Mir Mahfuz Ali was born in what is now Bangladesh. He has worked as a male model, a tandoori chef and as a dancer and actor, though his past occupations are much harder to detect than his birthplace. Many of the poems in this collection refer to the culture of Bangladesh.

The title poem in Midnight, Dhaka, from the viewpoint of a camera, takes us back to 1971, to the time of the Bangladesh genocide. After some brutal images, the contents of which can spring easily to mind, we are left with a slogan, where humour creeps into the poem, and where both the two worlds of Ali’s poetry and the two worlds of every story, are knitted together:

 

I click as the soldiers laugh at the billboard on the bulkhead:
GUINNESS IS GOOD FOR YOU

SIX MILLION DRUNK EVERY DAY.

 

Poetry ReviewsThe troubling war in Josh Ekroy’s mind is more recent, and more comprehensible to us living in the UK. Firstly because Ekroy is concerned with all war, whether it takes place in Gaza or Afghanistan, and secondly because Ekroy acknowledges all victims, from the dead to the bereaved to the people reading the news in their own homes. In Ways to Build a Roadblock, Ekroy’s first collection, one poem rewrites an article from The Guardian, while another is based on a quote from a victim of phosphorus shell attacks, but in Ekroy’s hands they become more than a rehash. Because all reactions to war matter to Ekroy, not just his own. War Enquiries are mocked, between an elegy of a soldier’s rifle, and borders are crossed not just by visitors but also by the men guarding them.

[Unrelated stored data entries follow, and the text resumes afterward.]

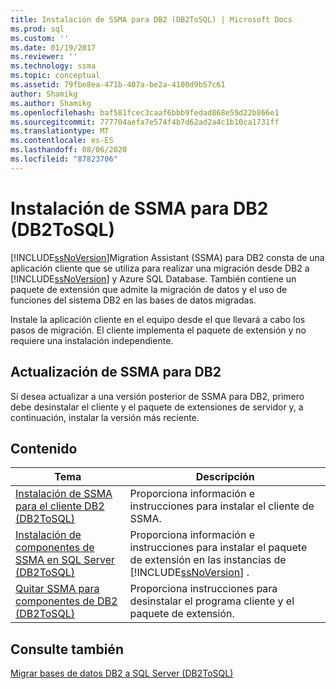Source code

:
 ```yaml
---
title: Instalación de SSMA para DB2 (DB2ToSQL) | Microsoft Docs
ms.prod: sql
ms.custom: ''
ms.date: 01/19/2017
ms.reviewer: ''
ms.technology: ssma
ms.topic: conceptual
ms.assetid: 79fbe8ea-471b-407a-be2a-4100d9b57c61
author: Shamikg
ms.author: Shamikg
ms.openlocfilehash: baf581fcec3caaf6bbb9fedad868e59d22b866e1
ms.sourcegitcommit: 777704aefa7e574f4b7d62ad2a4c1b10ca1731ff
ms.translationtype: MT
ms.contentlocale: es-ES
ms.lasthandoff: 08/06/2020
ms.locfileid: "87823706"
---
```

# <a name="installing-ssma-for-db2-db2tosql"></a>Instalación de SSMA para DB2 (DB2ToSQL)
[!INCLUDE[ssNoVersion](../../includes/ssnoversion-md.md)]Migration Assistant (SSMA) para DB2 consta de una aplicación cliente que se utiliza para realizar una migración desde DB2 a [!INCLUDE[ssNoVersion](../../includes/ssnoversion-md.md)] y Azure SQL Database. También contiene un paquete de extensión que admite la migración de datos y el uso de funciones del sistema DB2 en las bases de datos migradas.  
  
Instale la aplicación cliente en el equipo desde el que llevará a cabo los pasos de migración. El cliente implementa el paquete de extensión y no requiere una instalación independiente.  
  
## <a name="upgrading-ssma-for-db2"></a>Actualización de SSMA para DB2  
Si desea actualizar a una versión posterior de SSMA para DB2, primero debe desinstalar el cliente y el paquete de extensiones de servidor y, a continuación, instalar la versión más reciente.  
  
## <a name="contents"></a>Contenido  
  
|Tema|Descripción|  
|---------|---------------|  
|[Instalación de SSMA para el cliente DB2 &#40;DB2ToSQL&#41;](../../ssma/db2/installing-ssma-for-db2-client-db2tosql.md)|Proporciona información e instrucciones para instalar el cliente de SSMA.|  
|[Instalación de componentes de SSMA en SQL Server &#40;DB2ToSQL&#41;](../../ssma/db2/installing-ssma-components-on-sql-server-db2tosql.md)|Proporciona información e instrucciones para instalar el paquete de extensión en las instancias de [!INCLUDE[ssNoVersion](../../includes/ssnoversion-md.md)] .|  
|[Quitar SSMA para componentes de DB2 &#40;DB2ToSQL&#41;](../../ssma/db2/removing-ssma-for-db2-components-db2tosql.md)|Proporciona instrucciones para desinstalar el programa cliente y el paquete de extensión.|  
  
## <a name="see-also"></a>Consulte también  
[Migrar bases de datos DB2 a SQL Server &#40;DB2ToSQL&#41;](../../ssma/db2/migrating-db2-databases-to-sql-server-db2tosql.md)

The title poem, ‘Ways to Build a Roadblock’, begins with humour rather than leads to it, and leads instead to a disturbing reality. This humour is never real though, only hinted at:

 

Wreaths of stapelia and cycad trunks
can’t be overrun. But the surest way
is to use a tall wardrobe. It should have
a mirror which you angle to the sun
to dazzle any road-user. They’ll halt
a good way off and walk, frowning perhaps,
towards you, acting normal.

 

This collection is lightened by war in other forms, such as a trip on the tube (‘R&R’), where the breaks go berserk and passengers are swiftly penned, and the hierarchies of brainwashed fish (Leader), possibly reflecting Bush and Blair, possibly reflecting responses in everyday people.

A poem which balances the clear and non-clear existences of war and confrontation is ‘Cellar’, where war is past but lives on in chilling reminders, presented to us in almost exciting exploration:

 

The dividing wall balances the house,
under whose floor you’re a velvet mole.
Soggy-dried cardboard instructions:
Official Bomb Shelter: For The Protection

 

Of Twenty People. Breathing in air sharp
with compost, you scent diseases long since
banished, creeping back. You mount

rotting wooden steps with chilled feet,

 

Both Josh Ekroy and Mir Mahfuz Ali buck the trend of debutant poets being fresh out of university. While poems from young whippersnappers show creativity and ambition, they often lack maturity, not necessarily in how the poets think, but how they write. And both these books suggest it is sometimes better to wait to release your first collection. There is no need to wait for the third or fourth collection from Ali and Ekroy to witness their voice develop; the results are here, early, ready to read.